PimEyes
- Established: 2017 (9 years ago)
- Owners: Giorgi Gobronidze
- Employees: 12 (2023)

= PimEyes =

Facial recognition search website

PimEyes is a facial recognition search website that allows users to find images on the internet of a person given a sample image. The website is owned by EMEARobotics, a corporation based in Dubai. The owner and CEO of EMEARobotics and PimEye is Giorgi Gobronidze, who is based in Tbilisi, Georgia.

== History ==
PimEyes was launched in 2017 by a Polish start-up owned by its creators, Polish software engineers Lucasz (also Lukasz) Kowalczyk and Denis Tatina. In 2017, Giorgi Gobronidze, a Georgian law academic, met the website's creators at a university in Poland. He said he used the website for academic research.

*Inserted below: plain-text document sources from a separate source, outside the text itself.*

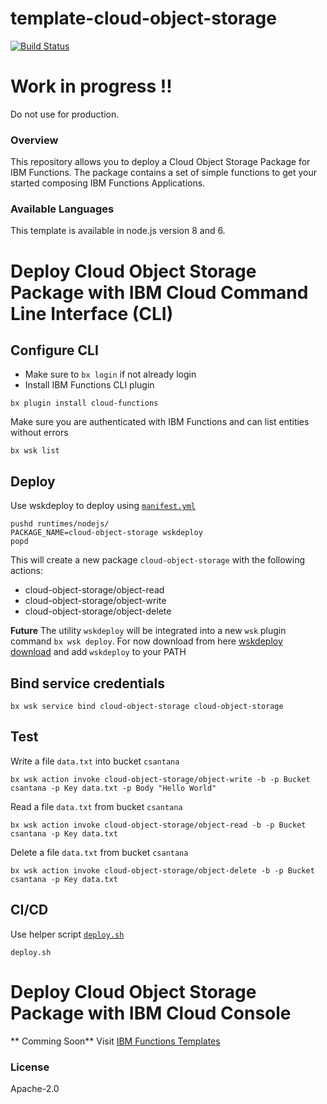 # template-cloud-object-storage
[![Build Status](https://travis-ci.org/ibm-functions/template-cloud-object-storage.svg?branch=master)](https://travis-ci.org/ibm-functions/template-cloud-object-storage)

# Work in progress !!

Do not use for production.

### Overview
This repository allows you to deploy a Cloud Object Storage Package for IBM Functions.
The package contains a set of simple functions to get your started composing IBM Functions Applications.

### Available Languages
This template is available in node.js version 8 and 6.

# Deploy Cloud Object Storage Package with IBM Cloud Command Line Interface (CLI)

## Configure CLI
- Make sure to `bx login` if not already login
- Install IBM Functions CLI plugin
```
bx plugin install cloud-functions
```
Make sure you are authenticated with IBM Functions and can list entities without errors
```
bx wsk list
```
## Deploy

Use wskdeploy to deploy using [`manifest.yml`](./manifest.yml)
```
pushd runtimes/nodejs/
PACKAGE_NAME=cloud-object-storage wskdeploy
popd
```

This will create a new package `cloud-object-storage` with the following actions:
- cloud-object-storage/object-read
- cloud-object-storage/object-write
- cloud-object-storage/object-delete

**Future**
 The utility `wskdeploy` will be integrated into a new `wsk` plugin command `bx wsk deploy`.
For now download from here [wskdeploy download](https://github.com/apache/incubator-openwhisk-wskdeploy/releases) and add `wskdeploy` to your PATH

## Bind service credentials

```
bx wsk service bind cloud-object-storage cloud-object-storage
```


## Test
Write a file `data.txt` into bucket `csantana`
```
bx wsk action invoke cloud-object-storage/object-write -b -p Bucket csantana -p Key data.txt -p Body "Hello World"
```
Read a file `data.txt` from bucket `csantana`
```
bx wsk action invoke cloud-object-storage/object-read -b -p Bucket csantana -p Key data.txt
```
Delete a file `data.txt` from bucket `csantana`
```
bx wsk action invoke cloud-object-storage/object-delete -b -p Bucket csantana -p Key data.txt
```

## CI/CD
Use helper script [`deploy.sh`](./deploy.sh)
```
deploy.sh
```

# Deploy Cloud Object Storage Package with IBM Cloud Console

** Comming Soon**
Visit [IBM Functions Templates](https://console.bluemix.net/openwhisk/create/template)


### License
Apache-2.0

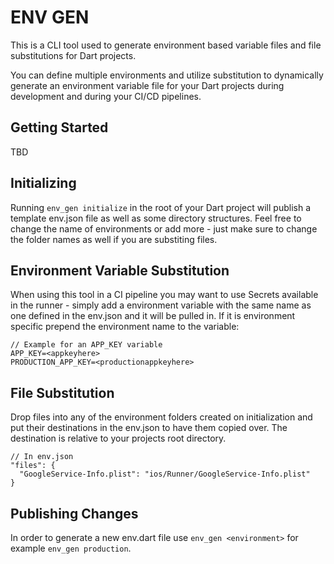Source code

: # ENV GEN

This is a CLI tool used to generate environment based variable files and file substitutions for Dart projects.

You can define multiple environments and utilize substitution to dynamically generate an environment variable file for your Dart projects during development and during your CI/CD pipelines.

## Getting Started
TBD

## Initializing
Running `env_gen initialize` in the root of your Dart project will publish a template env.json file as well as some directory structures.
Feel free to change the name of environments or add more - just make sure to change the folder names as well if you are substiting files.

## Environment Variable Substitution
When using this tool in a CI pipeline you may want to use Secrets available in the runner - simply add a environment variable with the same name as
one defined in the env.json and it will be pulled in. If it is environment specific prepend the environment name to the variable:
```
// Example for an APP_KEY variable
APP_KEY=<appkeyhere>
PRODUCTION_APP_KEY=<productionappkeyhere>
```

## File Substitution
Drop files into any of the environment folders created on initialization and put their destinations in the env.json to have them copied over.
The destination is relative to your projects root directory.
```
// In env.json
"files": {
  "GoogleService-Info.plist": "ios/Runner/GoogleService-Info.plist"
}
```

## Publishing Changes
In order to generate a new env.dart file use `env_gen <environment>` for example `env_gen production`.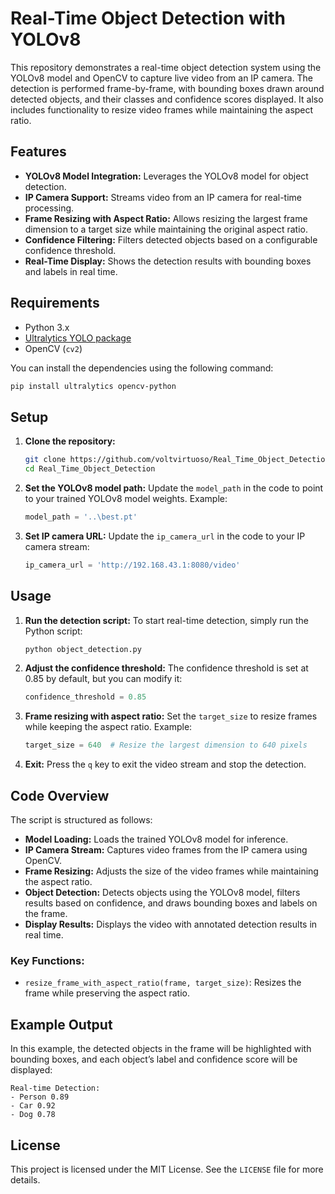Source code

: # Real-Time Object Detection with YOLOv8

This repository demonstrates a real-time object detection system using the YOLOv8 model and OpenCV to capture live video from an IP camera. The detection is performed frame-by-frame, with bounding boxes drawn around detected objects, and their classes and confidence scores displayed. It also includes functionality to resize video frames while maintaining the aspect ratio.

## Features
- **YOLOv8 Model Integration:** Leverages the YOLOv8 model for object detection.
- **IP Camera Support:** Streams video from an IP camera for real-time processing.
- **Frame Resizing with Aspect Ratio:** Allows resizing the largest frame dimension to a target size while maintaining the original aspect ratio.
- **Confidence Filtering:** Filters detected objects based on a configurable confidence threshold.
- **Real-Time Display:** Shows the detection results with bounding boxes and labels in real time.

## Requirements
- Python 3.x
- [Ultralytics YOLO package](https://github.com/ultralytics/ultralytics)
- OpenCV (`cv2`)

You can install the dependencies using the following command:
```bash
pip install ultralytics opencv-python
```

## Setup
1. **Clone the repository:**
   ```bash
   git clone https://github.com/voltvirtuoso/Real_Time_Object_Detection.git
   cd Real_Time_Object_Detection
   ```

2. **Set the YOLOv8 model path:**
   Update the `model_path` in the code to point to your trained YOLOv8 model weights. Example:
   ```python
   model_path = '..\best.pt'
   ```

3. **Set IP camera URL:**
   Update the `ip_camera_url` in the code to your IP camera stream:
   ```python
   ip_camera_url = 'http://192.168.43.1:8080/video'
   ```

## Usage
1. **Run the detection script:**
   To start real-time detection, simply run the Python script:
   ```bash
   python object_detection.py
   ```

2. **Adjust the confidence threshold:**
   The confidence threshold is set at 0.85 by default, but you can modify it:
   ```python
   confidence_threshold = 0.85
   ```

3. **Frame resizing with aspect ratio:**
   Set the `target_size` to resize frames while keeping the aspect ratio. Example:
   ```python
   target_size = 640  # Resize the largest dimension to 640 pixels
   ```

4. **Exit:**
   Press the `q` key to exit the video stream and stop the detection.

## Code Overview
The script is structured as follows:

- **Model Loading:** Loads the trained YOLOv8 model for inference.
- **IP Camera Stream:** Captures video frames from the IP camera using OpenCV.
- **Frame Resizing:** Adjusts the size of the video frames while maintaining the aspect ratio.
- **Object Detection:** Detects objects using the YOLOv8 model, filters results based on confidence, and draws bounding boxes and labels on the frame.
- **Display Results:** Displays the video with annotated detection results in real time.

### Key Functions:
- `resize_frame_with_aspect_ratio(frame, target_size)`: Resizes the frame while preserving the aspect ratio.

## Example Output
In this example, the detected objects in the frame will be highlighted with bounding boxes, and each object’s label and confidence score will be displayed:

```
Real-time Detection:
- Person 0.89
- Car 0.92
- Dog 0.78
```

## License
This project is licensed under the MIT License. See the `LICENSE` file for more details.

In 2020, the PimEyes brand was purchased by the shell corporation Face Recognition Solutions Ltd, moving the website's headquarter from Poland to Seychelles, a popular tax haven. It was marketed as a cyberstalking tool to use on photos of celebrities.

In December 2021, Gobronidze said he purchased the website from an anonymous owner, using a shell corporation he registered in Dubai that same month.

According to a lawsuit filed in Edwardsville, Illinois, United States, alleging violations of the Biometric Information Privacy Act, corporations legally linked to the PimEyes brand include Pimeyes Sp. Z O.O, Transaction Cloud, Inc., Carribex LTD., and Public Mirror SP. Z O.O. Carribex LTD is based in Belize, and is used as the contact for questions about PimEyes' rules.

=== Legal inquiries and lawsuits ===
PimEyes has been the subject of legal inquiries and lawsuits in Europe and the United States. In November 2022, the privacy advocacy group Big Brother Watch filed a complaint with the United Kingdom's data and privacy watchdog.

In December 2022, Germany's privacy watchdog opened proceedings against PimEyes.

In May 2023, five plaintiffs filed a privacy lawsuit against PimEyes in Illinois, United States.

== Criticism ==
The German news site netzpolitik.org has criticized PimEyes for its potential for abuse, its moving location and queries by a German data security official, the related service Public Mirror by the initial founders of Pimeyes, its new owner and open questions by the German data security official.

Students at Harvard University used PimEyes on Ray-Ban Meta to identify someone's name from a face and then performed a lookup on a people search sites with that name to identify personal information (including names, phone numbers and home address) in real time. The software has been used by doxing social media accounts.

=== Privacy of children ===
PimEyes has been criticized for the ability for users to search for children and the return of potential explicit material containing children. In October 2023, PimEyes launched age-detection algorithms blocking the search of images of children.